Supplied data:
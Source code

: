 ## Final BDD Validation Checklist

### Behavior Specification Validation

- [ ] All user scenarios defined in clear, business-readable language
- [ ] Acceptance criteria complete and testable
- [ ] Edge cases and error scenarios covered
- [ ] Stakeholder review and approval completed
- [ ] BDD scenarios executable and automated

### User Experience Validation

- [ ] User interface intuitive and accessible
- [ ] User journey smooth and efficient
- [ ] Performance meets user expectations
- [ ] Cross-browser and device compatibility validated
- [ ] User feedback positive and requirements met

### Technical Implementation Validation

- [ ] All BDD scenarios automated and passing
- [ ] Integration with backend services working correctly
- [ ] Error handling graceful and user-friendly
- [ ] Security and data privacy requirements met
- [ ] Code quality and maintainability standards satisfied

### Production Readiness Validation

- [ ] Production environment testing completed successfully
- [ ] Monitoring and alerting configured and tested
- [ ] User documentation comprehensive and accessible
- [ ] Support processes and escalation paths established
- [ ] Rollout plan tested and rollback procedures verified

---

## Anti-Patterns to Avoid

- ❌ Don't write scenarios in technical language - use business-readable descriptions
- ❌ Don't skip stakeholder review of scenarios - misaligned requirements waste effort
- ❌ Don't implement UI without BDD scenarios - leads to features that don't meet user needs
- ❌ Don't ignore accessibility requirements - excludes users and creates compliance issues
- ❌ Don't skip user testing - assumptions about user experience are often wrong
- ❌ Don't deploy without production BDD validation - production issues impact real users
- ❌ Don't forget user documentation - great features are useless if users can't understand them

Aim of the exercise: Out of the entries, report each line that contains the word "skip".

Answer to this problem:
- ❌ Don't skip stakeholder review of scenarios - misaligned requirements waste effort
- ❌ Don't skip user testing - assumptions about user experience are often wrong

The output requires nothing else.